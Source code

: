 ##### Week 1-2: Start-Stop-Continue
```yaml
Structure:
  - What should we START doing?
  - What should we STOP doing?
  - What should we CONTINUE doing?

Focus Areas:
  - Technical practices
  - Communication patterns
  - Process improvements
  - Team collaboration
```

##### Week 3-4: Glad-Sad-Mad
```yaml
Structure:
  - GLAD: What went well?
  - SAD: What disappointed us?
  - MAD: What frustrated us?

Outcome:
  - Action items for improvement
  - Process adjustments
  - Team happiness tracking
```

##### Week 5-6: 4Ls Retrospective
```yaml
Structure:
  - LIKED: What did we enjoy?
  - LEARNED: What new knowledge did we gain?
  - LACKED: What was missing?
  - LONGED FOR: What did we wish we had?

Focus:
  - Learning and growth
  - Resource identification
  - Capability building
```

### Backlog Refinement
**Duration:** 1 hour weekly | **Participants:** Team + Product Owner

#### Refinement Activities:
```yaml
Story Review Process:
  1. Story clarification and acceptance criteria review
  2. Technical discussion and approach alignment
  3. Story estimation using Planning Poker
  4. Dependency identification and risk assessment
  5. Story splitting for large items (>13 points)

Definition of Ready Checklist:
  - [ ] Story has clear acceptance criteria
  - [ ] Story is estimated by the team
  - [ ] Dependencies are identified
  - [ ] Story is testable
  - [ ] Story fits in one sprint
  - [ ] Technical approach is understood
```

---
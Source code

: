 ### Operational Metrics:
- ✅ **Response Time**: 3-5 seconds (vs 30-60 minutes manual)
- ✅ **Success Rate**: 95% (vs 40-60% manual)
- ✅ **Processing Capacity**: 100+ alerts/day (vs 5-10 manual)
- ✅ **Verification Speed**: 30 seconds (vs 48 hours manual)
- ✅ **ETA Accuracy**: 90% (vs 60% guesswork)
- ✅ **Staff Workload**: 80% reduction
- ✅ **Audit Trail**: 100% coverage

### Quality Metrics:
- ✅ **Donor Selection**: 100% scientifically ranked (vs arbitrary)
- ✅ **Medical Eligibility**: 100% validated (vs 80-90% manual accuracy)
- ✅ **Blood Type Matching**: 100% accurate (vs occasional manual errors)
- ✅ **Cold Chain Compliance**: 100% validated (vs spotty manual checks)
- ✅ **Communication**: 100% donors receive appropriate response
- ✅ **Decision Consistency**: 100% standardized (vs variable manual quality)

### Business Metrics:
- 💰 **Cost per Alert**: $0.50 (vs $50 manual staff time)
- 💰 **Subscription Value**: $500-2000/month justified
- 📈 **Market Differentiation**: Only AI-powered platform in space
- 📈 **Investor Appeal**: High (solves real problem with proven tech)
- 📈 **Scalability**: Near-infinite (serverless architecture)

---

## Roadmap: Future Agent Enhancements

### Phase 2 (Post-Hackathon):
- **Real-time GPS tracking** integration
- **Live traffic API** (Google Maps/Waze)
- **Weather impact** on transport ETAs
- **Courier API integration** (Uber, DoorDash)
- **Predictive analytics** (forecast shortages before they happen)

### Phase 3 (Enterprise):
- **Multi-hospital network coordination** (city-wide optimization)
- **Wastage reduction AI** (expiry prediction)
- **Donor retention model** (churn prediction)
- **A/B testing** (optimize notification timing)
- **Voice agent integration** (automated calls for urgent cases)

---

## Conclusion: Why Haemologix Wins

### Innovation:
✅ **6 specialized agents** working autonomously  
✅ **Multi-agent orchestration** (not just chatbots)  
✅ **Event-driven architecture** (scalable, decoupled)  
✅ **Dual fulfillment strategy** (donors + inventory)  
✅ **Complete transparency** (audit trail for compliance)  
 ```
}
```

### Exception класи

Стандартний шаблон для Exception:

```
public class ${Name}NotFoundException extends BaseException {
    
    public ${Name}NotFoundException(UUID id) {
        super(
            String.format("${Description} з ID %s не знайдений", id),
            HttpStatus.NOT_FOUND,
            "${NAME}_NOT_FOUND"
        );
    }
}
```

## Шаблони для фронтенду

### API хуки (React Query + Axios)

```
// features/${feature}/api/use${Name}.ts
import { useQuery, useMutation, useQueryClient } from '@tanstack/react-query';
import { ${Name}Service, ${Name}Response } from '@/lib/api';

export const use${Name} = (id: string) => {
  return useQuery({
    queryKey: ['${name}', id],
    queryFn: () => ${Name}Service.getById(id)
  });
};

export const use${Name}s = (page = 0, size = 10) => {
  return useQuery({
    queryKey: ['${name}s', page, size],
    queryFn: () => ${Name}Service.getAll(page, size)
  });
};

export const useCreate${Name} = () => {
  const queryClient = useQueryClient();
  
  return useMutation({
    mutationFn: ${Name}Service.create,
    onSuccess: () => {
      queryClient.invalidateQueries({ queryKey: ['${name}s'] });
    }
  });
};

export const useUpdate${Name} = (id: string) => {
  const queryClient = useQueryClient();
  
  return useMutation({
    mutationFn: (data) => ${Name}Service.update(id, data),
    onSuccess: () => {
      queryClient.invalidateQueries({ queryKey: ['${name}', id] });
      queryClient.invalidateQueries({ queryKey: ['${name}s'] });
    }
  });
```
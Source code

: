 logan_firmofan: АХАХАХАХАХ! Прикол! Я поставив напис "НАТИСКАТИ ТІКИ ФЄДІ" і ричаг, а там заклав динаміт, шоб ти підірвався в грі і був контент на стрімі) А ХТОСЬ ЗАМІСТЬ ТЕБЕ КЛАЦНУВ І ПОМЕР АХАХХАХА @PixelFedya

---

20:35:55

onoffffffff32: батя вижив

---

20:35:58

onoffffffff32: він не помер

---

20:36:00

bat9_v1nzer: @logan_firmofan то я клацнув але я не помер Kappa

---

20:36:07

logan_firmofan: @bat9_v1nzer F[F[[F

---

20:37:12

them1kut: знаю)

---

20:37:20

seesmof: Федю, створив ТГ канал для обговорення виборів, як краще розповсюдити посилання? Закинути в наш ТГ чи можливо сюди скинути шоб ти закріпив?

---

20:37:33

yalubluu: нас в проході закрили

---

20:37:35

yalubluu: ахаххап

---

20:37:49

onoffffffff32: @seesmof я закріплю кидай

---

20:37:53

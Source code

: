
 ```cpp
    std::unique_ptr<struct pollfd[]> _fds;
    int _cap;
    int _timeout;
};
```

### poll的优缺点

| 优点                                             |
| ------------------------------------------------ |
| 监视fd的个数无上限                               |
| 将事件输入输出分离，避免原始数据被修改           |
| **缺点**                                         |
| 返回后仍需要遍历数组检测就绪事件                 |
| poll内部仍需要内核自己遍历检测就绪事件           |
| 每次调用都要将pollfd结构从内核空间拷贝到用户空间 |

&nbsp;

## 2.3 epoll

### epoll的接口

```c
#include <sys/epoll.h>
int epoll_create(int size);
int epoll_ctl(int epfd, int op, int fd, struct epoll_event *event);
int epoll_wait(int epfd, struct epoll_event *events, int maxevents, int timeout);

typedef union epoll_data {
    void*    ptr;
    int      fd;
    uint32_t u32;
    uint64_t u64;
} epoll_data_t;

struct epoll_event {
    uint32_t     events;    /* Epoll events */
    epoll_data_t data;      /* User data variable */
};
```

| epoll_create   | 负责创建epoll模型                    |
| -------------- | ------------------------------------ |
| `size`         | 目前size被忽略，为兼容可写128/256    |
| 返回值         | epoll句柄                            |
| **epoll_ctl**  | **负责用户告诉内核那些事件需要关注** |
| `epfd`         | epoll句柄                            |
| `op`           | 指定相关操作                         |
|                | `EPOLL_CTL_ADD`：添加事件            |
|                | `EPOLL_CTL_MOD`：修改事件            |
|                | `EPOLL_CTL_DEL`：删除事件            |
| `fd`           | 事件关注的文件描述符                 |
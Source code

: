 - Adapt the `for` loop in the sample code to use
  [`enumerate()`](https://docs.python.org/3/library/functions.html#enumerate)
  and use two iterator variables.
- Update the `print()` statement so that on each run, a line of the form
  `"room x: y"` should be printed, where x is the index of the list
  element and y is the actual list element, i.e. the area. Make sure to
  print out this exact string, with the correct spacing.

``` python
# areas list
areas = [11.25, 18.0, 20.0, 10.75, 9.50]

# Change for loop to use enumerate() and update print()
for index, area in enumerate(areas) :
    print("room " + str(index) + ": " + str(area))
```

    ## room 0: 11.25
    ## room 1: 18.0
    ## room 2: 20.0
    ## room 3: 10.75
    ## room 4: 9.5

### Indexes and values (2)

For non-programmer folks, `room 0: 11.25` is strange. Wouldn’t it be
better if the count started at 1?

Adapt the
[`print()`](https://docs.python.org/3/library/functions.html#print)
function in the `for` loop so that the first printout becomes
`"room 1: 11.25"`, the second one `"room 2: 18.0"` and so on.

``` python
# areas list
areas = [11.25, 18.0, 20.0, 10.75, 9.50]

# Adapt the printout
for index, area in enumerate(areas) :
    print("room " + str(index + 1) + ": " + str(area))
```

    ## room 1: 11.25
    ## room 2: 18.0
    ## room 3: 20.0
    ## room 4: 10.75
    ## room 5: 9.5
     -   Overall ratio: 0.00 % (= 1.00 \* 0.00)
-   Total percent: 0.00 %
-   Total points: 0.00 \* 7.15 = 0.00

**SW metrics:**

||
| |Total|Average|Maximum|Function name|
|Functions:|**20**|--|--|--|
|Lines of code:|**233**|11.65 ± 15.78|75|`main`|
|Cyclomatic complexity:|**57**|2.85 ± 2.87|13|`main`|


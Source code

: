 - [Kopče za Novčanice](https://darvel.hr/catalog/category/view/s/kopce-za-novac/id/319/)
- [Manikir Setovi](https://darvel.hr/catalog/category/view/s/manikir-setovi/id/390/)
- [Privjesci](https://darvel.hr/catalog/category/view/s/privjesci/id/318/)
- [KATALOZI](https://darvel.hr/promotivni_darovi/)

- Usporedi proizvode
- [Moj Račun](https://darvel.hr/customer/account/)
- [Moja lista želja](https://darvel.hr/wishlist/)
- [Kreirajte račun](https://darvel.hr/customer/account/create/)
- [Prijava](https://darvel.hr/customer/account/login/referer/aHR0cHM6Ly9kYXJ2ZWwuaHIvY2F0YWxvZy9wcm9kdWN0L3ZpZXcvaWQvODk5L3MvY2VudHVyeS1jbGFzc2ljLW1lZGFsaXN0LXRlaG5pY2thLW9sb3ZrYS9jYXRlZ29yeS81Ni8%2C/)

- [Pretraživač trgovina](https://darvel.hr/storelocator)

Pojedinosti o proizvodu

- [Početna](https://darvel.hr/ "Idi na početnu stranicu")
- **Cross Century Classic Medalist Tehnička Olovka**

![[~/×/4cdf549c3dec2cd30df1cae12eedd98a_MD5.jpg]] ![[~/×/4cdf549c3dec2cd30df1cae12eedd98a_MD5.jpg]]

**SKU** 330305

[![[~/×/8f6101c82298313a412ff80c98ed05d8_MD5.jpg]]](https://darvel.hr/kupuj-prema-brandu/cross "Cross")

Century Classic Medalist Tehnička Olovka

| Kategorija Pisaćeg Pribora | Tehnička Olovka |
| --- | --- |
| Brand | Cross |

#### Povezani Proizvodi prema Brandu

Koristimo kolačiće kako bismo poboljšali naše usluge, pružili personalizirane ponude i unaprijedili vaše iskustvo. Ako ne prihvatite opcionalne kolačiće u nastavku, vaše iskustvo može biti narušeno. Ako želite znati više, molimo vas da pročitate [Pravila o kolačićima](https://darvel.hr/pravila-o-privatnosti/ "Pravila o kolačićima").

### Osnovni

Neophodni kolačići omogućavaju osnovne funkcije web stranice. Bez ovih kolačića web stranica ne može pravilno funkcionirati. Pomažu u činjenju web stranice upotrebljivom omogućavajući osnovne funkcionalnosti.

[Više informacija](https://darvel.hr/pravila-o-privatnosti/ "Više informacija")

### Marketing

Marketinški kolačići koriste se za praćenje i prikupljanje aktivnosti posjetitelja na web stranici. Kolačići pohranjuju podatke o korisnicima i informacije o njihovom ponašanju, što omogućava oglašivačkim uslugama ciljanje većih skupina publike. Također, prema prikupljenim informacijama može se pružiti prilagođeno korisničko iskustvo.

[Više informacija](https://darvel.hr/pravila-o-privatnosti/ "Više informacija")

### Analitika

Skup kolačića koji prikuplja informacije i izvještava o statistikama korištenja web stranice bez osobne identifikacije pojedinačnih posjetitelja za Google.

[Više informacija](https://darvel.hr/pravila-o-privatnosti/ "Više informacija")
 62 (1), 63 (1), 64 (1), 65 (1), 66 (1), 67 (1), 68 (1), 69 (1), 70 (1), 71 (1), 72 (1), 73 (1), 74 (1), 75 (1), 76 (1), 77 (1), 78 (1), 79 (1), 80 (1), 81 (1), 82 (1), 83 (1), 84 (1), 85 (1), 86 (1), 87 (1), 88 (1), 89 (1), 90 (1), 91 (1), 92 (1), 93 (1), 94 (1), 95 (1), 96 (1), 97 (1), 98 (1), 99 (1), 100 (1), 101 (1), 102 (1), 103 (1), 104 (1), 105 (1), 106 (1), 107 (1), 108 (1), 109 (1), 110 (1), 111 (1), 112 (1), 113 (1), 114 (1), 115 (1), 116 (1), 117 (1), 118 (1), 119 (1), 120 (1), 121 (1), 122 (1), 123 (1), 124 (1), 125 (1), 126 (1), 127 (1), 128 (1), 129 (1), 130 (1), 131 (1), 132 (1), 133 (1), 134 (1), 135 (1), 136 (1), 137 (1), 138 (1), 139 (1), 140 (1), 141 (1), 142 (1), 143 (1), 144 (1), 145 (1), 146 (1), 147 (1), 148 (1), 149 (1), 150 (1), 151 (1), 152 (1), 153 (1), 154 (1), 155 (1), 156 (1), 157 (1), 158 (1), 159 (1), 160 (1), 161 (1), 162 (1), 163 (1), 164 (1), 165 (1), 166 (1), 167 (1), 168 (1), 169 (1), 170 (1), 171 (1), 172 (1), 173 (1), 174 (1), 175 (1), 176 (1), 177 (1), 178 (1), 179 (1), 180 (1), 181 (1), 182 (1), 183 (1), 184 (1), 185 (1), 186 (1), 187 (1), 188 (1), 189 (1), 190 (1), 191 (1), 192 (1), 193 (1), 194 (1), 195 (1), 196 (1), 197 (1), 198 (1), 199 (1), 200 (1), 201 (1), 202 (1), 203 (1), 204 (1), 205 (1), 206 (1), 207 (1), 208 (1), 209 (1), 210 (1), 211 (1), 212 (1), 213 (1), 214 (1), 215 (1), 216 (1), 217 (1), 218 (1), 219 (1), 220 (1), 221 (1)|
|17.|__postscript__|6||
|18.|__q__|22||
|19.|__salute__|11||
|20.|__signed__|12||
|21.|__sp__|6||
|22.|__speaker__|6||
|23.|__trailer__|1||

· · ·

TASK TO CARRY OUT:
Some of the data mentions "acceptance". Copy every line where it does.

COMPLETED EXERCISE:
  1. Story clarification and acceptance criteria review
  - [ ] Story has clear acceptance criteria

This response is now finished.